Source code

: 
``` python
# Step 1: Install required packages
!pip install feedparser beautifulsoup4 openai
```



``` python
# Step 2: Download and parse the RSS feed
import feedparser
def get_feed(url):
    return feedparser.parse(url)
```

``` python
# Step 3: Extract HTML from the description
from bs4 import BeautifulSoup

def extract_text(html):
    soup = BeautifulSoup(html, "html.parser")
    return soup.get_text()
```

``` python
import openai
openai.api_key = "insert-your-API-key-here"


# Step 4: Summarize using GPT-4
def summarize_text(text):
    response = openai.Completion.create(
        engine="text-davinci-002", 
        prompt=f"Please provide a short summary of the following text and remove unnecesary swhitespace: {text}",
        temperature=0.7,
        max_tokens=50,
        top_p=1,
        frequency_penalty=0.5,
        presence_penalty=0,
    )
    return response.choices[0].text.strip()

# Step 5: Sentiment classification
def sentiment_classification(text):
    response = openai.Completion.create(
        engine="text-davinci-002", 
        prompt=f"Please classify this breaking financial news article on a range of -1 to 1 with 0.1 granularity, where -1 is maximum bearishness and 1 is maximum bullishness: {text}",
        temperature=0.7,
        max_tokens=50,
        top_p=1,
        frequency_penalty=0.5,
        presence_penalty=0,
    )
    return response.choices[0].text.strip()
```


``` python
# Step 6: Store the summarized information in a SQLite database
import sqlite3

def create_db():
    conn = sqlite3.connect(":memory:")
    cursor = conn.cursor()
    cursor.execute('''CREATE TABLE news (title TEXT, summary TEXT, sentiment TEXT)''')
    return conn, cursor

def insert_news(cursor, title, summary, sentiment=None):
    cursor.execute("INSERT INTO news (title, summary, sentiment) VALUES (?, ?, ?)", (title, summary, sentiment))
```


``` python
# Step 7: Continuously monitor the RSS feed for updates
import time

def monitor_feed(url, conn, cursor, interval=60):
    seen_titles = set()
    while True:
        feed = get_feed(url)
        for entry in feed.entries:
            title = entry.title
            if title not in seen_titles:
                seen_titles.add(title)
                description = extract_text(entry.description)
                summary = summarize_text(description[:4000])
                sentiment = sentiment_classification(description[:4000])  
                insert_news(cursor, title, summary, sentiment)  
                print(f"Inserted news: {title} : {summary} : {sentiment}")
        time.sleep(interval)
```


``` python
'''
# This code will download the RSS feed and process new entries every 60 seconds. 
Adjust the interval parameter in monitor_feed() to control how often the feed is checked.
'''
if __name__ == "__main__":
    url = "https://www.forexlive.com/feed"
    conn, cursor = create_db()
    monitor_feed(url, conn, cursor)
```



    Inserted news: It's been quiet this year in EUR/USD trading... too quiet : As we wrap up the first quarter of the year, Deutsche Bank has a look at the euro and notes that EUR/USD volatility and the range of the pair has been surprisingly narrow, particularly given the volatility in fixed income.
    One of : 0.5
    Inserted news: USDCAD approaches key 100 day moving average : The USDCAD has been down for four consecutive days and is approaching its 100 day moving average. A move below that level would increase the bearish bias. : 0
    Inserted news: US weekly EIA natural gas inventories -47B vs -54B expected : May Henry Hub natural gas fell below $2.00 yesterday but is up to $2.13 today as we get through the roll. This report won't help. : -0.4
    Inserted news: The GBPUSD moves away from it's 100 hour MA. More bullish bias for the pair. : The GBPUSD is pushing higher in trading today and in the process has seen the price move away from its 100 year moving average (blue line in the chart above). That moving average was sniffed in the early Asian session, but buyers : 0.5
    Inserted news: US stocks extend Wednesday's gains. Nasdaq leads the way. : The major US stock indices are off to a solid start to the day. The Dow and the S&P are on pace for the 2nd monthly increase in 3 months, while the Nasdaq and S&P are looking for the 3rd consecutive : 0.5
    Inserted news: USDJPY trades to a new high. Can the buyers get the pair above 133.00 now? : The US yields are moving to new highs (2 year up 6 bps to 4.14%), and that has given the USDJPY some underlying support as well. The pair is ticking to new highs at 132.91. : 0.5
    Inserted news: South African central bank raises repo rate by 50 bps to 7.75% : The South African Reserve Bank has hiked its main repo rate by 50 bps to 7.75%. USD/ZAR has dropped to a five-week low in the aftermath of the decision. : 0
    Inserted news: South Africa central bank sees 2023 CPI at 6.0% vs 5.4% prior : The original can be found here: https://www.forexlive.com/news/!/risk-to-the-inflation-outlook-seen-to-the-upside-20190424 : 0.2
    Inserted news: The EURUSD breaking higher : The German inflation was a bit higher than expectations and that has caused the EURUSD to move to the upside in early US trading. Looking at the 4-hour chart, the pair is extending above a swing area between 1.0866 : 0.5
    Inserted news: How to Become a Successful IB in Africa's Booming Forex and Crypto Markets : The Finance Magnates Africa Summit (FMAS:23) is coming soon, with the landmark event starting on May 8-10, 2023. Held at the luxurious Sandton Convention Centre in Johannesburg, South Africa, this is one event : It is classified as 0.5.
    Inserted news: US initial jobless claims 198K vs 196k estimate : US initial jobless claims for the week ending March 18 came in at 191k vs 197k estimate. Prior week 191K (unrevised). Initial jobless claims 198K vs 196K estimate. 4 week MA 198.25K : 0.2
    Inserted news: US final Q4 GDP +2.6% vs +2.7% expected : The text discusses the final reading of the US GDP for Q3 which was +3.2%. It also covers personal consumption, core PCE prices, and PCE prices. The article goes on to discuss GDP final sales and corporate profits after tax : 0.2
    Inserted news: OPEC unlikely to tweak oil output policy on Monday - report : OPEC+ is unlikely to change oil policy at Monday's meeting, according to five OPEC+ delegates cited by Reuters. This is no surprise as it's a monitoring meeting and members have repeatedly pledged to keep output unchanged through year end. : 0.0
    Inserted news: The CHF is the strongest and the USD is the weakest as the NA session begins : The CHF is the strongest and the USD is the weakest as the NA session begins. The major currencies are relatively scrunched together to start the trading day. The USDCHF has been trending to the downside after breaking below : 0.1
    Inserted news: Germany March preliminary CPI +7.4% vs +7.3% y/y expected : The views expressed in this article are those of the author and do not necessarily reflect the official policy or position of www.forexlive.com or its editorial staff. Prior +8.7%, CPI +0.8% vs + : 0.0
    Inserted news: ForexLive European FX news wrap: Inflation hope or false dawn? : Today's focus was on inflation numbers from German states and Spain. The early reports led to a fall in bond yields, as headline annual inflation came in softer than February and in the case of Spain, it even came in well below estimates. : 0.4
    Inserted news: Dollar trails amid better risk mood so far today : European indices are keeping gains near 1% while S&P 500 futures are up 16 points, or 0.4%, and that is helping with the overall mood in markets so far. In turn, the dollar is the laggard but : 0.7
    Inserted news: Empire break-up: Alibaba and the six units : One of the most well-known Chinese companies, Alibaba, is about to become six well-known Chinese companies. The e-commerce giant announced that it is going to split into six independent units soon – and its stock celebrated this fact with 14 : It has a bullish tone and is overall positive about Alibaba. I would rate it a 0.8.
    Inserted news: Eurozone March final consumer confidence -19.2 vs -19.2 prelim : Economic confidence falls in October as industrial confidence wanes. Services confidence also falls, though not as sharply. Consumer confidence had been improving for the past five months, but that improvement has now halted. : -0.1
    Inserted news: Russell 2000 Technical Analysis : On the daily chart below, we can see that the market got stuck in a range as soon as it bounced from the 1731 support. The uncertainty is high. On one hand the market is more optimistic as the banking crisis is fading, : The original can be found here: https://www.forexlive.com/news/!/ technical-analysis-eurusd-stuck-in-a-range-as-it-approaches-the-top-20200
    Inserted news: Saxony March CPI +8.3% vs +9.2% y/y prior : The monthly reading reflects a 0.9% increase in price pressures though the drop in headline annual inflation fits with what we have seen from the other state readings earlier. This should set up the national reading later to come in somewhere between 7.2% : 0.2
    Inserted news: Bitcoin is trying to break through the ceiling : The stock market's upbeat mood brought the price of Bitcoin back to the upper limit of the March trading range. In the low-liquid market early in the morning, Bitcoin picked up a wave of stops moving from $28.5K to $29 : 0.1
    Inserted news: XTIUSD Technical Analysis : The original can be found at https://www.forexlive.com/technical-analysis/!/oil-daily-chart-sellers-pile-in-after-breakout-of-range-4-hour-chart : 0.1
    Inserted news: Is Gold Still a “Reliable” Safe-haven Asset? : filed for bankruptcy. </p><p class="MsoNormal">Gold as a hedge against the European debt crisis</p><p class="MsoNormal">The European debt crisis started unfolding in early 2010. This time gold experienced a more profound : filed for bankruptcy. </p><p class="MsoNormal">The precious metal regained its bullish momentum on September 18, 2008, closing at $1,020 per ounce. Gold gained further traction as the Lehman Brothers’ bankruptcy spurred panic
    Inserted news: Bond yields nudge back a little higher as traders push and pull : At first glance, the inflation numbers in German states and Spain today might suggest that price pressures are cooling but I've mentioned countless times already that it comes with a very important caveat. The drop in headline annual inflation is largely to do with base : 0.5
—————
What to work on »
Search the entries for the word "session". Copy every line where it occurs.

Task result »
    Inserted news: The GBPUSD moves away from it's 100 hour MA. More bullish bias for the pair. : The GBPUSD is pushing higher in trading today and in the process has seen the price move away from its 100 year moving average (blue line in the chart above). That moving average was sniffed in the early Asian session, but buyers : 0.5
    Inserted news: The CHF is the strongest and the USD is the weakest as the NA session begins : The CHF is the strongest and the USD is the weakest as the NA session begins. The major currencies are relatively scrunched together to start the trading day. The USDCHF has been trending to the downside after breaking below : 0.1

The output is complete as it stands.